The lack of integration of hopes and dreams of communities into the overall economic governance of the country is the cause for a current lack of growth in the South African economy.  These IDP’s lie gathering dust in municipal offices or have not even been downloaded from their websites. Communities do not hold local government to account for not implementing the stated expectations of the community.  Individuals and organised groups are paralysed by the belief that nothing they do will change the way government works. They are also unable to lift themselves out of their own economic inertia.

Despite investments in communities in the form of grants and a myriad of loan facilities, there has not been much proliferation in the formation and sustainability of small and medium size enterprises which ultimately form the heartbeat of economic growth. It is local economic development  and stimulation of businesses such as these that multiply inter-community trade. In turn, this leads to higher levels of employment releasing more money into the economy which in turn enables businesses of all sizes, including big business to grow and thus create more employment.

An entrepreneur needs to be mentally resilient to business risk, be able to manage cash flow effectively and be able to recover from business investment mistakes. A strong sense of self belief in one’s ability is essential.

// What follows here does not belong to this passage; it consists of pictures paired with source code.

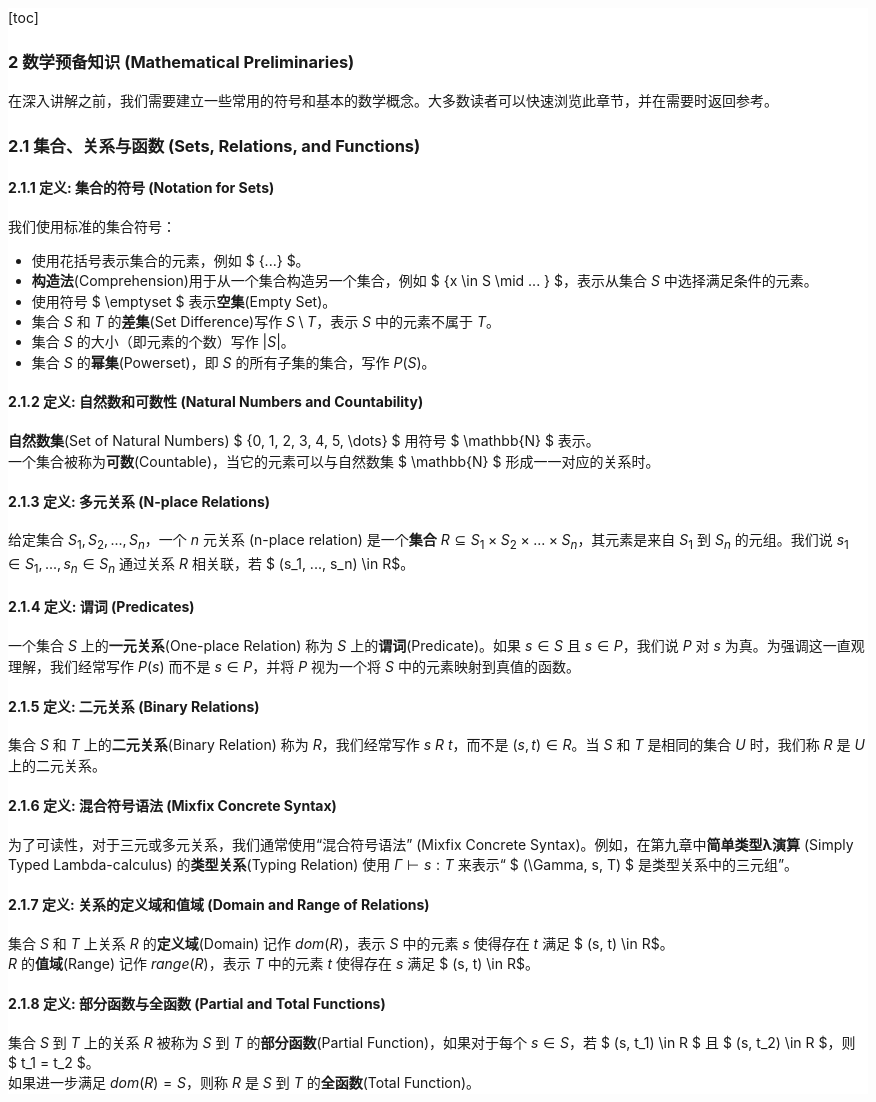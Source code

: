 [toc]



### 2 数学预备知识 (Mathematical Preliminaries)

在深入讲解之前，我们需要建立一些常用的符号和基本的数学概念。大多数读者可以快速浏览此章节，并在需要时返回参考。

### 2.1 集合、关系与函数 (Sets, Relations, and Functions)

#### 2.1.1 定义: 集合的符号 (Notation for Sets)

我们使用标准的集合符号：
- 使用花括号表示集合的元素，例如 $ \{...\} $。
- **构造法**(Comprehension)用于从一个集合构造另一个集合，例如 $ \{x \in S \mid ... \} $，表示从集合 $S$ 中选择满足条件的元素。
- 使用符号 $ \emptyset $ 表示**空集**(Empty Set)。
- 集合 $S$ 和 $T$ 的**差集**(Set Difference)写作 $S \setminus T$，表示 $S$ 中的元素不属于 $T$。
- 集合 $S$ 的大小（即元素的个数）写作 $|S|$。
- 集合 $S$ 的**幂集**(Powerset)，即 $S$ 的所有子集的集合，写作 $P(S)$。

#### 2.1.2 定义: 自然数和可数性 (Natural Numbers and Countability)

**自然数集**(Set of Natural Numbers) $ \{0, 1, 2, 3, 4, 5, \dots\} $ 用符号 $ \mathbb{N} $ 表示。  
一个集合被称为**可数**(Countable)，当它的元素可以与自然数集 $ \mathbb{N} $ 形成一一对应的关系时。

#### 2.1.3 定义: 多元关系 (N-place Relations)

给定集合 $S_1, S_2, ..., S_n$，一个 $n$ 元关系 (n-place relation) 是一个**集合** $R \subseteq S_1 \times S_2 \times ... \times S_n$，其元素是来自 $S_1$ 到 $S_n$ 的元组。我们说 $s_1 \in S_1, ..., s_n \in S_n$ 通过关系 $R$ 相关联，若 $ (s_1, ..., s_n) \in R$。

#### 2.1.4 定义: 谓词 (Predicates)

一个集合 $S$ 上的**一元关系**(One-place Relation) 称为 $S$ 上的**谓词**(Predicate)。如果 $s \in S$ 且 $s \in P$，我们说 $P$ 对 $s$ 为真。为强调这一直观理解，我们经常写作 $P(s)$ 而不是 $s \in P$，并将 $P$ 视为一个将 $S$ 中的元素映射到真值的函数。

#### 2.1.5 定义: 二元关系 (Binary Relations)

集合 $S$ 和 $T$ 上的**二元关系**(Binary Relation) 称为 $R$，我们经常写作 $s \ R \ t$，而不是 $(s, t) \in R$。当 $S$ 和 $T$ 是相同的集合 $U$ 时，我们称 $R$ 是 $U$ 上的二元关系。

#### 2.1.6 定义: 混合符号语法 (Mixfix Concrete Syntax)

为了可读性，对于三元或多元关系，我们通常使用“混合符号语法” (Mixfix Concrete Syntax)。例如，在第九章中**简单类型λ演算** (Simply Typed Lambda-calculus) 的**类型关系**(Typing Relation) 使用 $\Gamma \vdash s : T$ 来表示“ $ (\Gamma, s, T) $ 是类型关系中的三元组”。

#### 2.1.7 定义: 关系的定义域和值域 (Domain and Range of Relations)

集合 $S$ 和 $T$ 上关系 $R$ 的**定义域**(Domain) 记作 $dom(R)$，表示 $S$ 中的元素 $s$ 使得存在 $t$ 满足 $ (s, t) \in R$。  
$R$ 的**值域**(Range) 记作 $range(R)$，表示 $T$ 中的元素 $t$ 使得存在 $s$ 满足 $ (s, t) \in R$。

#### 2.1.8 定义: 部分函数与全函数 (Partial and Total Functions)

集合 $S$ 到 $T$ 上的关系 $R$ 被称为 $S$ 到 $T$ 的**部分函数**(Partial Function)，如果对于每个 $s \in S$，若 $ (s, t_1) \in R $ 且 $ (s, t_2) \in R $，则 $ t_1 = t_2 $。  
如果进一步满足 $dom(R) = S$，则称 $R$ 是 $S$ 到 $T$ 的**全函数**(Total Function)。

Many South Africans, because of the trauma of the past have mental health issues, manifesting mainly in a poor sense of self-worth. It is vital that we understand that because inter-generational trauma is not considered as an input factor in economic analysis we don’t recognise the causes of  damaged economic output leading to a series of collapsed initiatives that may repeatedly psychologically paralyse entrepreneurs and their communities.

The result of this is that the country’s leadership suffers the same ongoing trauma of self-doubt. This is manifested in the constant re-writing of economic policy and tinkering with economic governing systems and constant engagement with international economic forces and the kowtowing to big business interests. Why these well intentioned policies and structures do not deliver the hoped for results is lost in the determination to only look forward, instead of analysing how our present and future economic health is shaped by our painful past.

Despite the Truth and Reconciliation Commission’s (TRC) recommendations, the state has chosen not to invest economic and political resources in local social facilitation processes. These may well have enabled communities to work through their inter-generational pain (as victims and as oppressors) freeing up whole human beings.

South Africa needs mentally strong and healthy individuals who can become a nation of entrepreneurs. We desperately need them to stimulate economic growth which is more likely if they are psychologically resilient leading to improved management of the risk and stress factors inherent in running small to medium enterprises.

Economic health is usually measured in cold rational terms but we also need monitoring indicators to include our transforming human transactional experience to facilitate an economic growth increase that will lead to a surplus in the national budget.

 

 

 

Yvette Geyer is a consultant in the field of governance and democracy.  She has over 20 years’ experience covering a range of specialities such as elections, local government, safety and security, youth development, gender, anti-racism, transitional politics, HIV/Aids, water, civil society and policy development.


Her skill set include qualitative and quantitative research, training, facilitation, curriculum development and project management.  She has a BA in Political Sciences and a MA in Public Development Management.